2つの国際サーキットの運営を通して、現在もレースからさまざまなフィードバックが行われており、もちろんエンジンオイルにおいても膨大なデータが蓄積されているのではないでしょうか。
ホンダのエンジンオイルの特徴と性能
二輪からレーシングカーまで実に多くのエンジンを手掛け、エンジン屋の異名を持つホンダ(HONDA)だからこそできること、それは限界まで追求する開発力と自由さにあります。
通常のオイル開発は、既存のオイルにどのような成分を追加して、どのようなものをつくりたいのかをオイルメーカーと共同で行うものです。しかしホンダ(HONDA)はエンジンに対してどのようなオイルをつくるべきなのかを考えるところから始まります。エコカー用のハイグレードなエンジンオイルの開発にも、粘度規格に捕らわれることなくギリギリまで追求する姿勢がみられました。そんな自由な研究スタイルは、ホンダ(HONDA)ならではの特色といえそうです。
その結果、自力でオイルの処方をつくるという方法にたどり着きました。さまざまなオイル素材を混ぜ合わせて測定し、どんな素材を何パーセント混ぜればエンジン性能に一番良いかを導き出します。
自分たちの手でさまざまな測定を行うことが、ホンダ(HONDA)のエンジン性能を引き出すカギを見つけることに繋がり、また困難さを理解することで、オイルメーカーへの依頼をスムーズにすることができます。そして出来上がったのは規格を超えた超低粘度によって、低温から高温まで全温度域において低粘度という、燃費性能を限界まで高めることができるオイルでした。

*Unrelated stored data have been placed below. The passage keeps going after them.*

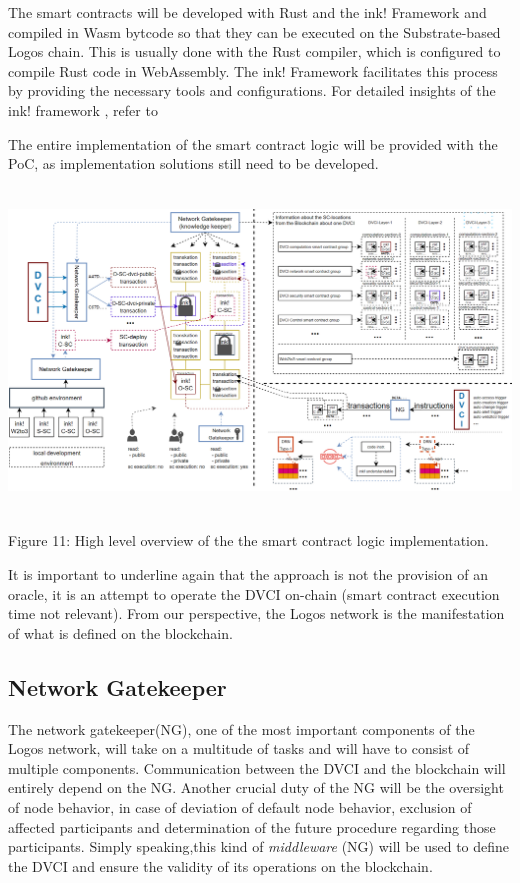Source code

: \documentclass[]{article}
\begin{document}
The smart contracts will be developed with Rust \cite{rust-book} and the ink! Framework and compiled in Wasm bytcode so that they can be executed on the Substrate-based Logos chain. 
This is usually done with the Rust compiler, which is configured to compile Rust code in WebAssembly. 
The ink! Framework facilitates this process by providing the necessary tools and configurations.
For detailed insights of the ink! framework , refer to \cite{ink!articl}

The entire implementation of the smart contract logic will be provided with the PoC, as implementation solutions still need to be developed.   

\begin{center}
	\includegraphics[height=8.6cm]{smart-contract-logic}
\end{center}
\begin{center}
	Figure 11: High level overview of the the smart contract logic implementation.
\end{center}

It is important to underline again that the approach is not the provision of an oracle, it is an attempt to operate the DVCI on-chain (smart contract execution time not relevant). 
From our perspective, the Logos network is the manifestation of what is defined on the blockchain.

\subsection{Network Gatekeeper}
The network gatekeeper(NG), one of the most important components of the Logos network, will take on a multitude of tasks and will have to consist of multiple components. 
Communication between the DVCI and the blockchain will entirely depend on the NG. 
Another crucial duty of the NG will be the oversight of node behavior, in case of deviation of default node behavior, exclusion of affected participants and determination of the future procedure regarding those participants.
Simply speaking,this kind of \textit{middleware} (NG) will be used to define the DVCI and ensure the validity of its operations on the blockchain.  
\end{document}
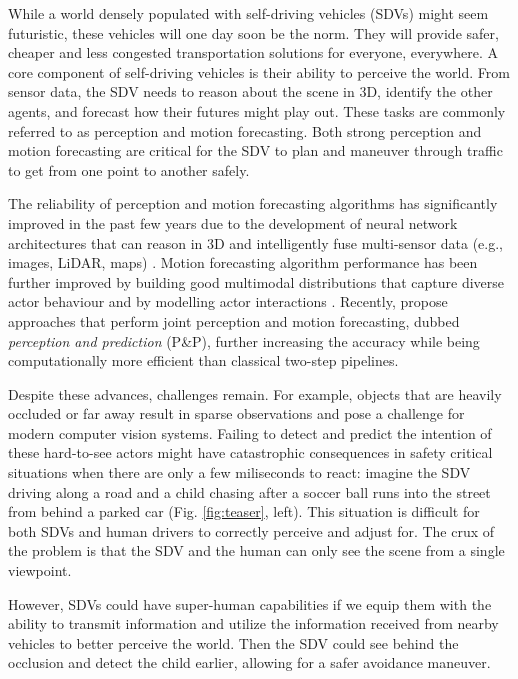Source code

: \documentclass[runningheads]{llncs}
\newcommand{\pnp}{P\&P}
\begin{document}
While a world densely populated with self-driving vehicles (SDVs) might seem futuristic, these vehicles will one day soon be the norm.
They will provide safer, cheaper and less congested transportation solutions for everyone, everywhere. 
A core component
of self-driving vehicles is their ability to perceive the world. 
From sensor data, 
the SDV 
needs to reason about the scene in 3D, identify the other agents, 
and forecast how their futures might play out.
These tasks are commonly referred to as perception and motion forecasting.
Both strong perception and motion forecasting  are critical for the SDV to plan and maneuver through traffic to get from one point to another safely.

The reliability of perception and 
motion forecasting
algorithms has significantly improved in the past few years due to the development of neural network architectures that can reason in 3D and intelligently fuse multi-sensor data (e.g., images, LiDAR, maps)  \cite{liang2018deep, liang2019multi}.
Motion forecasting algorithm performance has been further improved by 
building good multimodal distributions  \cite{jain2019discrete, chai2019multipath, cui2019deep,ilvm} that capture diverse actor behaviour
and by modelling actor interactions \cite{casas2019spatially, rhinehart2018r2p2, rhinehart2019precog,li2020end}.
Recently, 
\cite{luo2018fast, casas2018intentnet} propose 
approaches that perform joint perception and 
motion forecasting, dubbed \textit{perception and prediction} (\pnp),
further increasing the accuracy while being computationally more efficient than classical two-step pipelines.

Despite these advances,  
challenges 
remain.
For example, objects that are heavily occluded or far away
result in 
sparse observations and pose a challenge for modern computer vision systems.
Failing to detect and predict the intention of these hard-to-see actors might have catastrophic consequences in safety critical situations when there are only a few miliseconds to react: 
imagine the SDV driving along a road and a 
child chasing after a soccer ball runs into the street from behind a parked car (Fig. \ref{fig:teaser}, left). 
This situation is 
difficult for both SDVs 
and
human drivers to correctly perceive and adjust for. 
The crux of the problem is that 
the SDV and the human can only see the scene from a single viewpoint. 

However,  SDVs 
could
have super-human capabilities if we equip them with the ability to transmit information and utilize the information received from nearby vehicles to better perceive the world.   
Then the SDV could
see behind the 
occlusion and detect the 
child 
earlier, allowing for a safer 
avoidance maneuver. 
\end{document}
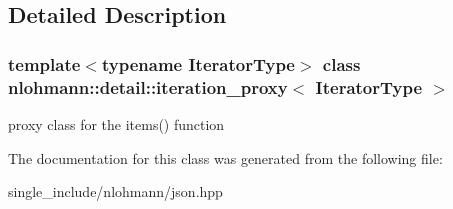 \subsection{Detailed Description}
\subsubsection*{template$<$typename Iterator\+Type$>$\newline
class nlohmann\+::detail\+::iteration\+\_\+proxy$<$ Iterator\+Type $>$}

proxy class for the items() function 

The documentation for this class was generated from the following file\+:\begin{DoxyCompactItemize}
\item 
single\+\_\+include/nlohmann/json.\+hpp\end{DoxyCompactItemize}
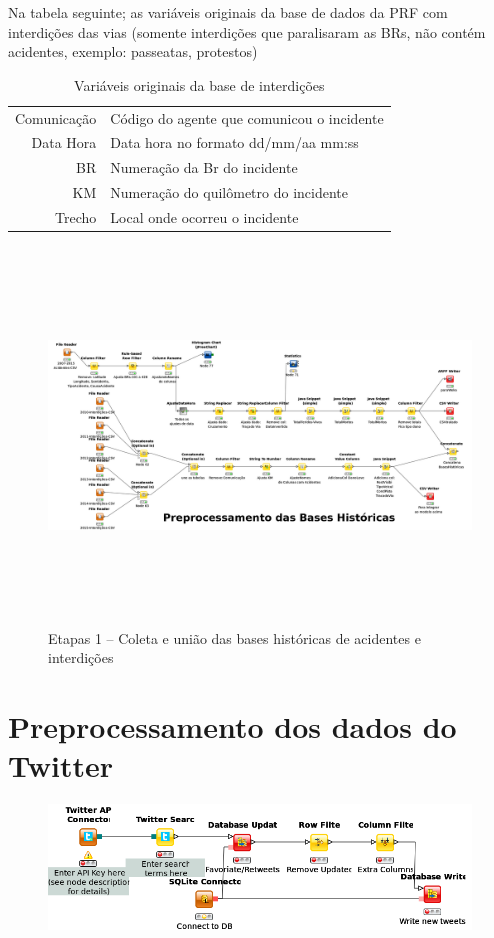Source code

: \pagebreak

Na tabela seguinte; as variáveis originais da base de dados da PRF com interdições das vias 
(somente interdições que paralisaram as BRs, não contém acidentes, exemplo: passeatas, protestos) 

\begin{table}[htbp]
 \centering
  \caption{Variáveis originais da base de interdições}
  
  \begin{tabular}{r|l} \hline
   Comunicação & Código do agente que comunicou o incidente \\
   Data Hora & Data hora no formato dd/mm/aa mm:ss \\
   BR & Numeração da Br do incidente\\
   KM & Numeração do quilômetro do incidente\\
   Trecho  & Local onde ocorreu o incidente \\
  \end{tabular}
\end{table}


\begin{figure}[ht]
  \centering
    \caption{Etapas 1 -- Coleta e união das bases históricas de acidentes e interdições}
    \includegraphics[width=165mm, height=100mm]{Figuras/Cronograma/BasesHistoricas.png}
\end{figure}

\pagebreak

\section{Preprocessamento dos dados do Twitter}

\begin{figure}
\centering
\includegraphics[width=0.7\linewidth]{Figuras/Twitter/workflow}
\caption{}
\label{fig:workflow}
\end{figure}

そのほかにも、数多いオイルを取り揃えており、車種や年代に合わせて選ぶことができます。
ホンダのエンジンオイルの評判
ホンダユーザーたちの声を聴いてみましょう。
- 柔らかすぎず、硬すぎないのが純正オイルの良さではないでしょうか。
- 性能の良さを感じることはできないけれど、純正推奨品は安心です。
- 他社オイルから純正に戻したところ、驚くほどパワーが出ました。純正が絶対良いとは言いませんが、中途半端な価格のオイルを使用するよりは純正のほうが安心できます。
- エンジンの吹けはよいのですが、2カ月ほど(2,000㎞)で粘度低下がみられた。
- 性能は平凡な感じです。特にエンジンの吹けが良くなったとかパワーアップしたとかはありません。
マニュアルに記載されている通りのグレードを選ぶことで、最低限のクオリティは補償されているといえそうです。「純正だから安心だ」という声も多く聞かれました。また価格と性能のバランスが良いのも純正ならではのメリットです。
ホンダと他社のエンジンオイルの違い
市販されている様々なオイルは、多くのメーカーや車種に適合するようにつくられています。しかしホンダ(HONDA)はオイルもエンジン部品の一つのパーツと考えました。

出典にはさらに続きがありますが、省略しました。